The vibrational partition function from from bond orders and populations (QBOP) program is a computational chemistry algorithm that computes vibrational partition functions along with the thermal effects computed using the ideal gas rigid-rotor harmonic oscillator approximations. These methods require Hartree-Fock orbital populations and bond orders from approximate quantum chemistry methods. Moreover, these methods do not require Hessians or higher-order derivatives.

Installation

git clone https://github.com/keithgroup/qbop-qc
cd qbop-qc
pip install .

Preparing QBOP Input Files

Currently, we have developed QBOP-1 models, and each of these models require output from the MinPop algorithm.
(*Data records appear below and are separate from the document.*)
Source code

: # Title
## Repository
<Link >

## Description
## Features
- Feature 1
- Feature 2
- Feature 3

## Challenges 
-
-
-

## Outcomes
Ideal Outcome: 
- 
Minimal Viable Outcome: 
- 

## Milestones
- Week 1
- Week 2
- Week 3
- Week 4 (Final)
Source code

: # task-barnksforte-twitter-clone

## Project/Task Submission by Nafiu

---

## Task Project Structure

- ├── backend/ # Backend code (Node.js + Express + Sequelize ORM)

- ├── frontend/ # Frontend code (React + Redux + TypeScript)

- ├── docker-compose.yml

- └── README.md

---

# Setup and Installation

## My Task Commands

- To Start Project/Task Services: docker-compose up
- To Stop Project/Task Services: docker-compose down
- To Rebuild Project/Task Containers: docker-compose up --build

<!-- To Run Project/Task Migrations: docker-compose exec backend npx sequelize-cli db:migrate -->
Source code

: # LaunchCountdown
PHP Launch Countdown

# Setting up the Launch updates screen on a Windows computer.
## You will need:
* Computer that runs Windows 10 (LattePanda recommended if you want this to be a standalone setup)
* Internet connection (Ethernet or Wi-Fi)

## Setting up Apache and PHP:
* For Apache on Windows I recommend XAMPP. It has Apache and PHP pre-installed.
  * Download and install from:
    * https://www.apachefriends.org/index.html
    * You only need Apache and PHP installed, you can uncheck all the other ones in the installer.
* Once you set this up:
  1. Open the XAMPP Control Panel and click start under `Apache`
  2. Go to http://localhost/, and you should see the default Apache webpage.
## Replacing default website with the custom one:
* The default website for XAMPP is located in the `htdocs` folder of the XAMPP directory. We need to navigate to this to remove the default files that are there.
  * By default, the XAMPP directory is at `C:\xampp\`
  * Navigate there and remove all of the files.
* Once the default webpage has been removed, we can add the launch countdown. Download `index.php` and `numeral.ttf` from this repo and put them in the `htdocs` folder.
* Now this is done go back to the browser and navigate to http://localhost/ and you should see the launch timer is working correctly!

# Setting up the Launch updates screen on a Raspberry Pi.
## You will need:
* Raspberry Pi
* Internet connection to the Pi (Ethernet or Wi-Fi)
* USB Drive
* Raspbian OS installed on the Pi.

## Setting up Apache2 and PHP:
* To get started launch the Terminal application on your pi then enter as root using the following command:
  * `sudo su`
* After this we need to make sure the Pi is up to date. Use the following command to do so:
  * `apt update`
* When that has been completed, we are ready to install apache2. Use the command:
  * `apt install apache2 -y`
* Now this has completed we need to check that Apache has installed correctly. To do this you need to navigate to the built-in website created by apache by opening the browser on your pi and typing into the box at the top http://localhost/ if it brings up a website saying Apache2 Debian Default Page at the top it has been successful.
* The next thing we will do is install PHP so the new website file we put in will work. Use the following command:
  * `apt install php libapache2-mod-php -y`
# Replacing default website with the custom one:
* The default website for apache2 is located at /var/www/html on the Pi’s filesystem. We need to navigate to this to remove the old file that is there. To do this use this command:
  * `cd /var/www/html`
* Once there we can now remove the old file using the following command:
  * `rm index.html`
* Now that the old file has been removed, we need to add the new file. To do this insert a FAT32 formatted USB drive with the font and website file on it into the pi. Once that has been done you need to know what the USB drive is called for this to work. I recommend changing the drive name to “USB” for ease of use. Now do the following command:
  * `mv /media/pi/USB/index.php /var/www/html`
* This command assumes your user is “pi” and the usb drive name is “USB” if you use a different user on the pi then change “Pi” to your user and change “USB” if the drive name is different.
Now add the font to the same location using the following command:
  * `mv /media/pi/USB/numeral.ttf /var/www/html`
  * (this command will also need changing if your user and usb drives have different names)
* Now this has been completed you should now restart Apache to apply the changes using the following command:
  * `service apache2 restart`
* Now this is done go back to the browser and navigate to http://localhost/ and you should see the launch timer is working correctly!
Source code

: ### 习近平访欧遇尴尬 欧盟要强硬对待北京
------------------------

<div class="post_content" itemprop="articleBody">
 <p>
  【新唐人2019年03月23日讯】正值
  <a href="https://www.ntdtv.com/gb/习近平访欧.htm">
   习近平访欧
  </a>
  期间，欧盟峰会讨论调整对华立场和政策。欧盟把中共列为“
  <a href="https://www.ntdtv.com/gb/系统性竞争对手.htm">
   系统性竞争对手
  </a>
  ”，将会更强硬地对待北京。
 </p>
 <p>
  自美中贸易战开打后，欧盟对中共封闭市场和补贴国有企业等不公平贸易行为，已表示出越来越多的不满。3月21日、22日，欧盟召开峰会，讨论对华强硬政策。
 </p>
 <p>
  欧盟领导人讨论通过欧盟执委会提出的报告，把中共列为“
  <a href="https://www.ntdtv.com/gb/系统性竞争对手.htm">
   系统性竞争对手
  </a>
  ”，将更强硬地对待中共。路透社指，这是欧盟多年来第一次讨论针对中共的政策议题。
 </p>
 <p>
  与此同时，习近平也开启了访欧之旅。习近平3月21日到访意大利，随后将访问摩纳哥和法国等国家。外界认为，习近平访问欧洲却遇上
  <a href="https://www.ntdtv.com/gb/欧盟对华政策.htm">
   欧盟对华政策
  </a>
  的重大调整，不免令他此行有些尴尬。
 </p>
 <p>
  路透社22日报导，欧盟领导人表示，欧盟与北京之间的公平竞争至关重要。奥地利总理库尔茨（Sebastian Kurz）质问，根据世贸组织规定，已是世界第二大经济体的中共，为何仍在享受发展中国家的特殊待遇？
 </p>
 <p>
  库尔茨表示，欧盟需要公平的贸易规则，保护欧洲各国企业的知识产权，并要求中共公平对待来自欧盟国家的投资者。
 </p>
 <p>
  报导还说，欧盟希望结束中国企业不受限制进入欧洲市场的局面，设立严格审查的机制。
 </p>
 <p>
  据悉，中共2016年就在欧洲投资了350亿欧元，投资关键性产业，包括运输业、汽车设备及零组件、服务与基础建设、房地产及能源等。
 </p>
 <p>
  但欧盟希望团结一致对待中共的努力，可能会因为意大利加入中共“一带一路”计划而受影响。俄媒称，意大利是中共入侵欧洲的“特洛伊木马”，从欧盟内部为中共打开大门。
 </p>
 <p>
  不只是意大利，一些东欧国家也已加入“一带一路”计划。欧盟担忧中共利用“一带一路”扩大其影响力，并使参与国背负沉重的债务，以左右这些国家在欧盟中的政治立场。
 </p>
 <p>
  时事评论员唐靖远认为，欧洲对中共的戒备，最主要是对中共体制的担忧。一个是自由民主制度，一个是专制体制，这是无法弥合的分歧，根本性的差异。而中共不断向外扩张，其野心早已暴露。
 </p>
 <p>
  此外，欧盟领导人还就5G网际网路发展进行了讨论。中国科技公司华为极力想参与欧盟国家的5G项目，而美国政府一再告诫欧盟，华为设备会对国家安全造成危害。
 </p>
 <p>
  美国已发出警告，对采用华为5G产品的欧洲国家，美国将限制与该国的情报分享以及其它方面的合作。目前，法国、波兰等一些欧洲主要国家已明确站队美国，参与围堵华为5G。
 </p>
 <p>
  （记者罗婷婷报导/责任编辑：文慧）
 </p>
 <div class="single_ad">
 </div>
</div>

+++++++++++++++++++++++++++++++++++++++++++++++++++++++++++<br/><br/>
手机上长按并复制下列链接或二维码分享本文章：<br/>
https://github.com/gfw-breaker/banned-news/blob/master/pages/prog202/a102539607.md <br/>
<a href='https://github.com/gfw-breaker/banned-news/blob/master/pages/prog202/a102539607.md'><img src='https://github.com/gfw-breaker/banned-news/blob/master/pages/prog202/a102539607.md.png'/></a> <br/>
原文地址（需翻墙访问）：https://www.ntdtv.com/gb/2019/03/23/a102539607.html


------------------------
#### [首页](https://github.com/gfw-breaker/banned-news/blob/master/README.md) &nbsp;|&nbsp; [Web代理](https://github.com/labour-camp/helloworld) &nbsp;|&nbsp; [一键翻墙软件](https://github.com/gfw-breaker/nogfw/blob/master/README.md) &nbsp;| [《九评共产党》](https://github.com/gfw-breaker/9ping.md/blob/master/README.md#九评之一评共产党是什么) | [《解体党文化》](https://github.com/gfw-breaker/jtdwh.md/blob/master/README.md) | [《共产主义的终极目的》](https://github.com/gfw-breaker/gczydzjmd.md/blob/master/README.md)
Below is an example of how to do this in Gaussian 16 for each model.

  1. Optimize your molecular structure using your preferred level of theory (e.g., B3LYP/CBSB7 and B3LYP/cc-pVTZ+1d).
QBOP-1:
# Opt B3LYP/cc-pVTZ+1d
  1. Run Hartree-Fock or B3LYP on the optimized structure in Gaussian.
QBOP-1:
# SP ROHF/CBSB3 Pop=(Full) IOp(6/27=122,6/12=3)

Usage

To execute qbop1, run this in the command line:

qbop1 -f {name_file} -mult {multiplicity} -T {temperature} -P {pressure} -param_folder {param_folder} --json > {name_file}.bop

where {name_file} is the Hartree-Fock MinPop output (or the atomic symbol of an atom) file, {multiplicity} is the multiplicity, {temperature} is the temperature in K, {pressure} is the pressure in atm, and {param_folder} is the name of the folder containing the QBOP-1 and ZPEBOP-2 parameter folders. Note that both models' parameters are stored in json files under the opt_parameters folders.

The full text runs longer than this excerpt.